Extensive analysis by Miller suggests that Chaloner used a Cologne edition of the 'Moriae Encomium' from 1526 (Bibliotheca Belgica E868) as the source for his translation, while also consulting Antonio Pellegrini's 1539 edition in Italian. Above all, it appears that Chaloner strove to 'remain faithful to Erasmus' tight, lean style' (Miller) rather than the verbose paraphrases of Pellegrini and the result of Chaloner's effort is a work of lasting importance that had a very considerable influence on English literature in general, but more particularly, on the works, and several of those considered to be of universal appeal and ageless effect, of William Shakespeare.

The importance of 'The Praise of Folie' to Shakespeare and his works has been the subject of considerable debate but it seems clear that Shakespeare was indebted to Erasmus' text, and more particularly to Chaloner and his translation. 'Echoes' of the work are thought to exist in a number of works and even if one leaves aside the various notions of the fool as presented by Shakespeare (among the most obvious being King Lear, A Midsummer Night's Dream, As You Like It, and Twelfth Night), Chaloner's text appears to be the obvious source for Jaques' 'All the world's a stage' monologue in Act II, Scene VII of As You Like It (see E3 verso: 'So likewise, all this life of mortall men, what is it els, but a certaine kynde of stage plaie?' etc.) and Gonzalo's speech on the island in The Tempest (see Chaloner A4 verso where 'the Islandes ... called Fortunatae' are the birthplace of 'Folie').

Of more importance is the suggestion that the conception, character and tone of Hamlet are directly linked to Erasmus' original through Chaloner's translation.
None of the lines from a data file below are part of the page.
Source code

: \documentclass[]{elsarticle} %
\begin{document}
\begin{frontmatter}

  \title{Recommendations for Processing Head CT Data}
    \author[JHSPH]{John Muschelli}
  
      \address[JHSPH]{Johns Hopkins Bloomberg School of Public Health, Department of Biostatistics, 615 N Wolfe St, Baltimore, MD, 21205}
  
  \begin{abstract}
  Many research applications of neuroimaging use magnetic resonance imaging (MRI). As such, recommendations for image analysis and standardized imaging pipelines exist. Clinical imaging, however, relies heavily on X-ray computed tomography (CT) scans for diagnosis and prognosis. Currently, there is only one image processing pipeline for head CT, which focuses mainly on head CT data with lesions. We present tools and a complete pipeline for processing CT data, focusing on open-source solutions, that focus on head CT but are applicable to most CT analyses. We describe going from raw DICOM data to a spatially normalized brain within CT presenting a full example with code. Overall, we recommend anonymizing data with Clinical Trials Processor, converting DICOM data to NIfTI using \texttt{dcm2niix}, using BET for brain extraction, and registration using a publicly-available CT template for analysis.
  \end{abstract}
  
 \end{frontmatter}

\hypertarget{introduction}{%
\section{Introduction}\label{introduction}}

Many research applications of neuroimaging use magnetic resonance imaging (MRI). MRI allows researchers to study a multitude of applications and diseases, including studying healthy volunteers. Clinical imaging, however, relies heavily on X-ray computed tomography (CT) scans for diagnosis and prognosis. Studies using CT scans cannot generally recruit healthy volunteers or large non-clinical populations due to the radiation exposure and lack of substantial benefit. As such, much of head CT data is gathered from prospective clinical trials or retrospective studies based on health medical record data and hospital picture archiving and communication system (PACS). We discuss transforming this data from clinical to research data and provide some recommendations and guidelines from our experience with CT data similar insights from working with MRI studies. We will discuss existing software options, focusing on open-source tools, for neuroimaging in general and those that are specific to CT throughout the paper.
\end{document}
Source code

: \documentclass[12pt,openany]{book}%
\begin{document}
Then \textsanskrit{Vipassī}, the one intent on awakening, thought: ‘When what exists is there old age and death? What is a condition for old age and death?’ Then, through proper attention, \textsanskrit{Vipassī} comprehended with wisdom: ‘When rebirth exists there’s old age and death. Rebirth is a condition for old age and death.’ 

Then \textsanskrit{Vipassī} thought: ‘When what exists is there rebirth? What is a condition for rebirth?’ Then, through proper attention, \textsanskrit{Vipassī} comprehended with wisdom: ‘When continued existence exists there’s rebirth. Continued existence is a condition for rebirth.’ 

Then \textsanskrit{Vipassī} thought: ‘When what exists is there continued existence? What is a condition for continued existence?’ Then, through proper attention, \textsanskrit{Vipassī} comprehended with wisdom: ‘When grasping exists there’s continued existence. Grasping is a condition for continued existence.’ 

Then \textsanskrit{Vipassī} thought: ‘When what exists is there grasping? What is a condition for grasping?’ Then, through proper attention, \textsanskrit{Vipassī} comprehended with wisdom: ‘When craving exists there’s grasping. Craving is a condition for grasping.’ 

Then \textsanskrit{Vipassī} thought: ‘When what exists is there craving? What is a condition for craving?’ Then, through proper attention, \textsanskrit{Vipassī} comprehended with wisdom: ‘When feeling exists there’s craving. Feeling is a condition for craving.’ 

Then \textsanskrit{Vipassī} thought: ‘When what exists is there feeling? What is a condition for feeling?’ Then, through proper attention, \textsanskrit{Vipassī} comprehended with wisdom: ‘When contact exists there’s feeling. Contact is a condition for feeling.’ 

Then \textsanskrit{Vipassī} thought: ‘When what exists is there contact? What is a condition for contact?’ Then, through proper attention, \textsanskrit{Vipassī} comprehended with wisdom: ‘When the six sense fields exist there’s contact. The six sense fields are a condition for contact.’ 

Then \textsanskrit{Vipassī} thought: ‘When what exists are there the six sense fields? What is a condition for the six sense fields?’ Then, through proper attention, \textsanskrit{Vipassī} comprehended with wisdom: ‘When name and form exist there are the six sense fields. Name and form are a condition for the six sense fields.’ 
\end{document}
In Act II, Scene II, Hamlet enters 'reading' and more than one authority has posited that he is reading a copy of Chaloner's 'The Praise of Folie' while analysis of Shakespeare's verbal usage has identified several instances where a word from Chaloner is used in Hamlet and in few other, if any, instances (for example 'quietus / quites est', 'satyr', 'tropically / tropologically', 'quidditee', 'quintessence' and so on). It is known that grammar schools in the 1570s and 1580s used Erasmus' and Chaloner's text and by 1577 three editions of Chaloner's version were available, so it is not implausible to suggest, as Frank McCombie does: ' ... that the Moriae Encomium was drawn upon by one who knew it very intimately, had absorbed a great deal of its feeling into his own outlook and thinking, but who now consulted it again, on the brink as it were, of his new creation, to see what it might afford him ... The use he made of it was masterly, his absorption of it entire ... '.
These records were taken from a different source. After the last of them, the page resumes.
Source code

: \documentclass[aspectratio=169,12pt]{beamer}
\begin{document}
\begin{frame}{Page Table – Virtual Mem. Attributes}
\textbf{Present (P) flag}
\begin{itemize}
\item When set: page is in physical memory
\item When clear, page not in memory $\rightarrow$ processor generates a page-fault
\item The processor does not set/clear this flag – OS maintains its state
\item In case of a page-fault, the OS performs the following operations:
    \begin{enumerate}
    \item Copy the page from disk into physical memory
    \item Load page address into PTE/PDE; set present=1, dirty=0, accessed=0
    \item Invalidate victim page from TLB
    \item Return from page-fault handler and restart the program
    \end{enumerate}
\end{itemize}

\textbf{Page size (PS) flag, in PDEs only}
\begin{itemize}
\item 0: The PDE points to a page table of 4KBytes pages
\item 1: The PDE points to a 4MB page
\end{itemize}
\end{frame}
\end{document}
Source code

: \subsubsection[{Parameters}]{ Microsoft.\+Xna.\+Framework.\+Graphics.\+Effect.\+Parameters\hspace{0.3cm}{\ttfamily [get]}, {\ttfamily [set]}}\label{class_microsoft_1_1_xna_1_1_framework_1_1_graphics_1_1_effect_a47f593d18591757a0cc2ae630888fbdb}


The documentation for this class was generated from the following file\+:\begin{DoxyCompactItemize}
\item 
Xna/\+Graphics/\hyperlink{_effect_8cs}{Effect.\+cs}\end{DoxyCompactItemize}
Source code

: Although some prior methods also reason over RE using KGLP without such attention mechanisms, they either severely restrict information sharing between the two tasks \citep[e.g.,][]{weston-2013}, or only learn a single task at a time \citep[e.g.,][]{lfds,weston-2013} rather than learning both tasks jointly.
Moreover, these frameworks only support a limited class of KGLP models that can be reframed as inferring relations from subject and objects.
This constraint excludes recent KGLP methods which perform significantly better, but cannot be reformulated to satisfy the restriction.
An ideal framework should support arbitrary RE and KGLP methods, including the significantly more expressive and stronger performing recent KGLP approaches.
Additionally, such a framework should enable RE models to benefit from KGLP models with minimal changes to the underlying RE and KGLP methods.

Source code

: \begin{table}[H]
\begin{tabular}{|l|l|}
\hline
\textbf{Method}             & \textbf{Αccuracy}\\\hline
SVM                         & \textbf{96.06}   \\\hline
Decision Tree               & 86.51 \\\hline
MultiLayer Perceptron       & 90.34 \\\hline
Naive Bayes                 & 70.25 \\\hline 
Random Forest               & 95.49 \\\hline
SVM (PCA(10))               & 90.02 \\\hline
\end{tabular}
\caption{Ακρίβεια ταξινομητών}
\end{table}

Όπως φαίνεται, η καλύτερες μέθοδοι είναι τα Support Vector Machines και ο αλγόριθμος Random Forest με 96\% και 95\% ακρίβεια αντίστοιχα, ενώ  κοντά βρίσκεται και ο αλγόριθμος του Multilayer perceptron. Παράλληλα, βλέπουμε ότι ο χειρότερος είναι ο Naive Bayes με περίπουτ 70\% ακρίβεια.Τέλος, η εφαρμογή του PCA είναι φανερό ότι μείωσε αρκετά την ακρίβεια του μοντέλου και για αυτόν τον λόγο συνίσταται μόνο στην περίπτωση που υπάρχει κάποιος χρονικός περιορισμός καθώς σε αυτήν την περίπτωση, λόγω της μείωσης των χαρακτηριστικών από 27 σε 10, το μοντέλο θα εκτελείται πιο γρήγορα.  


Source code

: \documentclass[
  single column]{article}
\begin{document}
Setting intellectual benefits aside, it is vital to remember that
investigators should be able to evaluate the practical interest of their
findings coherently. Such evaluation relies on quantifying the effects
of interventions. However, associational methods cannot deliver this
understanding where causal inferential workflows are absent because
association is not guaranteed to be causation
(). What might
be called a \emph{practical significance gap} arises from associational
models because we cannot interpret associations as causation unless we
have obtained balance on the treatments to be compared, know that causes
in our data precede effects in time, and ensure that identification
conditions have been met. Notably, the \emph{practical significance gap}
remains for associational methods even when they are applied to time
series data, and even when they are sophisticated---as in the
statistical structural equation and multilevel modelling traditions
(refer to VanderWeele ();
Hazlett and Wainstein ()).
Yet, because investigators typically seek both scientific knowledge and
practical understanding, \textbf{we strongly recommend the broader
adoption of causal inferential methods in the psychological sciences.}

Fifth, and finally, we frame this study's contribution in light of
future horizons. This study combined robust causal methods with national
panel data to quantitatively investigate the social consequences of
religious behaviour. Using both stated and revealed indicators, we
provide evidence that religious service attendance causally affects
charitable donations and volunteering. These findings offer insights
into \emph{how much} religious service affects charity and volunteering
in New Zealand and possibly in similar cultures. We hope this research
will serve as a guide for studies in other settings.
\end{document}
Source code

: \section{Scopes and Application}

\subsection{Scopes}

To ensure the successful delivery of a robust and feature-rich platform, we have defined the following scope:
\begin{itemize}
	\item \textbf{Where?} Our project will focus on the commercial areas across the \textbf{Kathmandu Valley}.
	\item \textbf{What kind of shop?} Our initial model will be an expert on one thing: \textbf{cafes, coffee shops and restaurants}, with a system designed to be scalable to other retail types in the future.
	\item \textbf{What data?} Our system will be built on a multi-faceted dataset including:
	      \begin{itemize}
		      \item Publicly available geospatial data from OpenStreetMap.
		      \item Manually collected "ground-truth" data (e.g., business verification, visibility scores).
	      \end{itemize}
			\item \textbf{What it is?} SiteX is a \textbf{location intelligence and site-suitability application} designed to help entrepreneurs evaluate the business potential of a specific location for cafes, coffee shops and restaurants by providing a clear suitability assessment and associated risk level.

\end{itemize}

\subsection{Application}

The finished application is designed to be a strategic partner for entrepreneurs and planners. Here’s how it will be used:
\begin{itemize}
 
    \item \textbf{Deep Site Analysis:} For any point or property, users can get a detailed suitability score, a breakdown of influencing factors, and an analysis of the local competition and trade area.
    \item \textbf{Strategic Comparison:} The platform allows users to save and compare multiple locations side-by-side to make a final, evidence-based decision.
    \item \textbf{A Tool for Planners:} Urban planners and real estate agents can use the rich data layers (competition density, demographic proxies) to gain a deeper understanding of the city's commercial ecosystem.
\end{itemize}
Finally Chaloner's translation includes an early use of 'Utopia' in an explicitly English text: the OED cites the first usage in English as 1533 in Tyndale's 'Souper of Lorde' and the next in a 1549 translation by Coverdale of Erasmus' 'Paraphr. Newe Test.' but Chaloner uses it, also in 1549, in 'The Prasie of Folie': 'Let the Stoikes therefore ... take theyr wysemen to theim selfes, and make muche on hym alone, or ... go and dwell with hym in Plato's citee, or in the lande of Fairie, or Utopia' (see E4 verso). As noted by PMM, 'Milton found it in every hand at Cambridge in 1628' amid the rising tensions prefiguring the
English Civil War.

The first edition of Chaloner's translation is necessarily rare: Miller is his 1965 census lists 14 copies in institutions worldwide (two are defective) but makes clear the difficulty of distinguishing the first and second editions (the misdated colophon with '1569' is common to both editions, while the titles can be distinguished only by the 'y' in 'Latyne', the initials 'T. P.' instead of 'T. B.' &c.) and adds the additional difficulty of the misprint in the original STC entry that has created 'variants' that are really ghosts'; it seems likely that there are further institutional holdings of this edition but apparent absences at the Folger Library and the Getty and the dearth of copies at auction since the 1950s indicate the work's scarcity.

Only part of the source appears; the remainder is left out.